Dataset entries
◆ ◆ ◆ ◆
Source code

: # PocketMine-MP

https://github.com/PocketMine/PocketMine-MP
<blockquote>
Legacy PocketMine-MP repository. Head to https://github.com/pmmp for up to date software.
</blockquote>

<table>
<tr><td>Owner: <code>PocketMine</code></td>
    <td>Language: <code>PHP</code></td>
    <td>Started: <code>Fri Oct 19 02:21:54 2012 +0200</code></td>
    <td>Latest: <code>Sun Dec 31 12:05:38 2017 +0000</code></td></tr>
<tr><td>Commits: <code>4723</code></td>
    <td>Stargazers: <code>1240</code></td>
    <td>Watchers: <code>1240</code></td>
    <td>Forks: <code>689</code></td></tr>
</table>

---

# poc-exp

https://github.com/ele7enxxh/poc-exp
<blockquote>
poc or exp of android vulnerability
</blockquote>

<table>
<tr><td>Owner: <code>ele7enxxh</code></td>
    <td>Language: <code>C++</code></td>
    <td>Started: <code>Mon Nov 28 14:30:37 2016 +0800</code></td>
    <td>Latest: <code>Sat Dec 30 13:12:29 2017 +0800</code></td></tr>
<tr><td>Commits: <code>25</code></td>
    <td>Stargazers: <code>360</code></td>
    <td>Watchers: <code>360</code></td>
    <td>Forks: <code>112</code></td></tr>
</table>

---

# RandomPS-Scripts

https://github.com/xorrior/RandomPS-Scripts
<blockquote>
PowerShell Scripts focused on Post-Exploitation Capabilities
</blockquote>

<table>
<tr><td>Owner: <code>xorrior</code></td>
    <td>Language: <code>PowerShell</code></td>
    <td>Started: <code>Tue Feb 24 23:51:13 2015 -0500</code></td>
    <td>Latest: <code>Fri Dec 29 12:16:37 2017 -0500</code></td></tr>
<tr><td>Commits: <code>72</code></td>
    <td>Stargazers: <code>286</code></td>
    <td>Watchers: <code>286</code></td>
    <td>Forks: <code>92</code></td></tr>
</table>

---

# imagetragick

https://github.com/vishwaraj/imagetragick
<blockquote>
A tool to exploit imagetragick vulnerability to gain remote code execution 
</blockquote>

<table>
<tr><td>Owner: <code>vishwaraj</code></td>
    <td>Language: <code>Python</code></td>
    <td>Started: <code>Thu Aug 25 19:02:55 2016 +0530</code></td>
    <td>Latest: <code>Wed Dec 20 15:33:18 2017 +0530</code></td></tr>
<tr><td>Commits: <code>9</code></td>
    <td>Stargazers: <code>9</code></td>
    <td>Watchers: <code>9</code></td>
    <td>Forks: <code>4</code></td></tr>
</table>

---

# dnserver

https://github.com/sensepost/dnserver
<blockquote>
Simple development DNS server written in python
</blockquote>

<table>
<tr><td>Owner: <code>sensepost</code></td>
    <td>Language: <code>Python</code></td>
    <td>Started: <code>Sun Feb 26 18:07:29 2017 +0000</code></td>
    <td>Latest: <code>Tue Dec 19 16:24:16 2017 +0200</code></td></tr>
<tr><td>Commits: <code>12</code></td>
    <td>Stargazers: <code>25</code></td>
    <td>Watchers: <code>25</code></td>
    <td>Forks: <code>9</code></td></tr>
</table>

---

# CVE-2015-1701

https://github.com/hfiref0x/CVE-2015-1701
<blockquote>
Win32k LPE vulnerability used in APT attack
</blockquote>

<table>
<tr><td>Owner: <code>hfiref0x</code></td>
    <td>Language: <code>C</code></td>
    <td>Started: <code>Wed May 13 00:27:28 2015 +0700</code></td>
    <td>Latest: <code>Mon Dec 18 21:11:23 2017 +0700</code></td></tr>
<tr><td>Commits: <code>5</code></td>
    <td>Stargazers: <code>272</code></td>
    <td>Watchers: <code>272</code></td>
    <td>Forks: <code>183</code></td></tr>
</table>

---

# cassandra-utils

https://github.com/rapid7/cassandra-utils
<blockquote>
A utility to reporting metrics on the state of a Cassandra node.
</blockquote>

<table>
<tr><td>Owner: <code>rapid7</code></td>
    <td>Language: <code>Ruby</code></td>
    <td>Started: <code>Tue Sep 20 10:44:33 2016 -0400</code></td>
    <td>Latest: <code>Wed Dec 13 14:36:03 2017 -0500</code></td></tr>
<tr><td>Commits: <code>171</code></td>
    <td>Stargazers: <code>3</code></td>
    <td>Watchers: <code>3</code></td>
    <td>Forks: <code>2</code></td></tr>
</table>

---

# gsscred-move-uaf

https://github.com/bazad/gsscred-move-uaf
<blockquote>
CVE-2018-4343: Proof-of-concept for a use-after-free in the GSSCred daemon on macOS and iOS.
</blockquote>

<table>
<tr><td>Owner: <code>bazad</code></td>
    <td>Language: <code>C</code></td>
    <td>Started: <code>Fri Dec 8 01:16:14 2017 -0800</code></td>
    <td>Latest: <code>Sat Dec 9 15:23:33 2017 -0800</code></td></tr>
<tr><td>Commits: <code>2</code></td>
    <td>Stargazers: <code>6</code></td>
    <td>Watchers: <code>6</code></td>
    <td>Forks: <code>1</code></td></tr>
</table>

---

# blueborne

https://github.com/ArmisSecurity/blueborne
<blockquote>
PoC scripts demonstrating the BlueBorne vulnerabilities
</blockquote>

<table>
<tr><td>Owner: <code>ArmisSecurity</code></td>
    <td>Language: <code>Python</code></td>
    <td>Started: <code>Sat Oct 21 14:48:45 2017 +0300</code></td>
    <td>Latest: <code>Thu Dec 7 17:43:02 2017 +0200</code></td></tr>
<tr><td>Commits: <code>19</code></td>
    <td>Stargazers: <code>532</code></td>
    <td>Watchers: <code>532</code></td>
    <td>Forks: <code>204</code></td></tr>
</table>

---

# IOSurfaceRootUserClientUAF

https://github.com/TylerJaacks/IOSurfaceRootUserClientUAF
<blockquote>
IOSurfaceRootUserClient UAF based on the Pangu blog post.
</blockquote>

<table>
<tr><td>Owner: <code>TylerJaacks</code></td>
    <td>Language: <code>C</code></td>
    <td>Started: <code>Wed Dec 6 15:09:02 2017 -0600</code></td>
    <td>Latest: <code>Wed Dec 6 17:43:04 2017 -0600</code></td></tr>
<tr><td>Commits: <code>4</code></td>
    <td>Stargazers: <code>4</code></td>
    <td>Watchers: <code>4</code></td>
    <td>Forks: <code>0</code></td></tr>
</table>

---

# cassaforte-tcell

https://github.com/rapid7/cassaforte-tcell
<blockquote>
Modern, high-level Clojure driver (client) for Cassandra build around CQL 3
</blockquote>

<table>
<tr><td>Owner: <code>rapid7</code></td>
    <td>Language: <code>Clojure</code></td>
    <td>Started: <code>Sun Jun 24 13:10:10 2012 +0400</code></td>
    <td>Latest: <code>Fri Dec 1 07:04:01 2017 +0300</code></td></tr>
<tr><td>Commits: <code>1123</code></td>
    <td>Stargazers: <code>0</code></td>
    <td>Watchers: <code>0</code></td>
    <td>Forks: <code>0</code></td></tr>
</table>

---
◆ ◆ ◆ ◆
Problem details:
Each entry shown above should be copied out exactly.

Task solution:
Source code

: # PocketMine-MP

https://github.com/PocketMine/PocketMine-MP
<blockquote>
Legacy PocketMine-MP repository. Head to https://github.com/pmmp for up to date software.
</blockquote>

<table>
<tr><td>Owner: <code>PocketMine</code></td>
    <td>Language: <code>PHP</code></td>
    <td>Started: <code>Fri Oct 19 02:21:54 2012 +0200</code></td>
    <td>Latest: <code>Sun Dec 31 12:05:38 2017 +0000</code></td></tr>
<tr><td>Commits: <code>4723</code></td>
    <td>Stargazers: <code>1240</code></td>
    <td>Watchers: <code>1240</code></td>
    <td>Forks: <code>689</code></td></tr>
</table>

---

# poc-exp

https://github.com/ele7enxxh/poc-exp
<blockquote>
poc or exp of android vulnerability
</blockquote>

<table>
<tr><td>Owner: <code>ele7enxxh</code></td>
    <td>Language: <code>C++</code></td>
    <td>Started: <code>Mon Nov 28 14:30:37 2016 +0800</code></td>
    <td>Latest: <code>Sat Dec 30 13:12:29 2017 +0800</code></td></tr>
<tr><td>Commits: <code>25</code></td>
    <td>Stargazers: <code>360</code></td>
    <td>Watchers: <code>360</code></td>
    <td>Forks: <code>112</code></td></tr>
</table>

---

# RandomPS-Scripts

https://github.com/xorrior/RandomPS-Scripts
<blockquote>
PowerShell Scripts focused on Post-Exploitation Capabilities
</blockquote>

<table>
<tr><td>Owner: <code>xorrior</code></td>
    <td>Language: <code>PowerShell</code></td>
    <td>Started: <code>Tue Feb 24 23:51:13 2015 -0500</code></td>
    <td>Latest: <code>Fri Dec 29 12:16:37 2017 -0500</code></td></tr>
<tr><td>Commits: <code>72</code></td>
    <td>Stargazers: <code>286</code></td>
    <td>Watchers: <code>286</code></td>
    <td>Forks: <code>92</code></td></tr>
</table>

---

# imagetragick

https://github.com/vishwaraj/imagetragick
<blockquote>
A tool to exploit imagetragick vulnerability to gain remote code execution 
</blockquote>

<table>
<tr><td>Owner: <code>vishwaraj</code></td>
    <td>Language: <code>Python</code></td>
    <td>Started: <code>Thu Aug 25 19:02:55 2016 +0530</code></td>
    <td>Latest: <code>Wed Dec 20 15:33:18 2017 +0530</code></td></tr>
<tr><td>Commits: <code>9</code></td>
    <td>Stargazers: <code>9</code></td>
    <td>Watchers: <code>9</code></td>
    <td>Forks: <code>4</code></td></tr>
</table>

---

# dnserver

https://github.com/sensepost/dnserver
<blockquote>
Simple development DNS server written in python
</blockquote>

<table>
<tr><td>Owner: <code>sensepost</code></td>
    <td>Language: <code>Python</code></td>
    <td>Started: <code>Sun Feb 26 18:07:29 2017 +0000</code></td>
    <td>Latest: <code>Tue Dec 19 16:24:16 2017 +0200</code></td></tr>
<tr><td>Commits: <code>12</code></td>
    <td>Stargazers: <code>25</code></td>
    <td>Watchers: <code>25</code></td>
    <td>Forks: <code>9</code></td></tr>
</table>

---

# CVE-2015-1701

https://github.com/hfiref0x/CVE-2015-1701
<blockquote>
Win32k LPE vulnerability used in APT attack
</blockquote>

<table>
<tr><td>Owner: <code>hfiref0x</code></td>
    <td>Language: <code>C</code></td>
    <td>Started: <code>Wed May 13 00:27:28 2015 +0700</code></td>
    <td>Latest: <code>Mon Dec 18 21:11:23 2017 +0700</code></td></tr>
<tr><td>Commits: <code>5</code></td>
    <td>Stargazers: <code>272</code></td>
    <td>Watchers: <code>272</code></td>
    <td>Forks: <code>183</code></td></tr>
</table>

---

# cassandra-utils

https://github.com/rapid7/cassandra-utils
<blockquote>
A utility to reporting metrics on the state of a Cassandra node.
</blockquote>

<table>
<tr><td>Owner: <code>rapid7</code></td>
    <td>Language: <code>Ruby</code></td>
    <td>Started: <code>Tue Sep 20 10:44:33 2016 -0400</code></td>
    <td>Latest: <code>Wed Dec 13 14:36:03 2017 -0500</code></td></tr>
<tr><td>Commits: <code>171</code></td>
    <td>Stargazers: <code>3</code></td>
    <td>Watchers: <code>3</code></td>
    <td>Forks: <code>2</code></td></tr>
</table>

---

# gsscred-move-uaf

https://github.com/bazad/gsscred-move-uaf
<blockquote>
CVE-2018-4343: Proof-of-concept for a use-after-free in the GSSCred daemon on macOS and iOS.
</blockquote>

<table>
<tr><td>Owner: <code>bazad</code></td>
    <td>Language: <code>C</code></td>
    <td>Started: <code>Fri Dec 8 01:16:14 2017 -0800</code></td>
    <td>Latest: <code>Sat Dec 9 15:23:33 2017 -0800</code></td></tr>
<tr><td>Commits: <code>2</code></td>
    <td>Stargazers: <code>6</code></td>
    <td>Watchers: <code>6</code></td>
    <td>Forks: <code>1</code></td></tr>
</table>

---

# blueborne

https://github.com/ArmisSecurity/blueborne
<blockquote>
PoC scripts demonstrating the BlueBorne vulnerabilities
</blockquote>

<table>
<tr><td>Owner: <code>ArmisSecurity</code></td>
    <td>Language: <code>Python</code></td>
    <td>Started: <code>Sat Oct 21 14:48:45 2017 +0300</code></td>
    <td>Latest: <code>Thu Dec 7 17:43:02 2017 +0200</code></td></tr>
<tr><td>Commits: <code>19</code></td>
    <td>Stargazers: <code>532</code></td>
    <td>Watchers: <code>532</code></td>
    <td>Forks: <code>204</code></td></tr>
</table>

---

# IOSurfaceRootUserClientUAF

https://github.com/TylerJaacks/IOSurfaceRootUserClientUAF
<blockquote>
IOSurfaceRootUserClient UAF based on the Pangu blog post.
</blockquote>

<table>
<tr><td>Owner: <code>TylerJaacks</code></td>
    <td>Language: <code>C</code></td>
    <td>Started: <code>Wed Dec 6 15:09:02 2017 -0600</code></td>
    <td>Latest: <code>Wed Dec 6 17:43:04 2017 -0600</code></td></tr>
<tr><td>Commits: <code>4</code></td>
    <td>Stargazers: <code>4</code></td>
    <td>Watchers: <code>4</code></td>
    <td>Forks: <code>0</code></td></tr>
</table>

---

# cassaforte-tcell

https://github.com/rapid7/cassaforte-tcell
<blockquote>
Modern, high-level Clojure driver (client) for Cassandra build around CQL 3
</blockquote>

<table>
<tr><td>Owner: <code>rapid7</code></td>
    <td>Language: <code>Clojure</code></td>
    <td>Started: <code>Sun Jun 24 13:10:10 2012 +0400</code></td>
    <td>Latest: <code>Fri Dec 1 07:04:01 2017 +0300</code></td></tr>
<tr><td>Commits: <code>1123</code></td>
    <td>Stargazers: <code>0</code></td>
    <td>Watchers: <code>0</code></td>
    <td>Forks: <code>0</code></td></tr>
</table>

---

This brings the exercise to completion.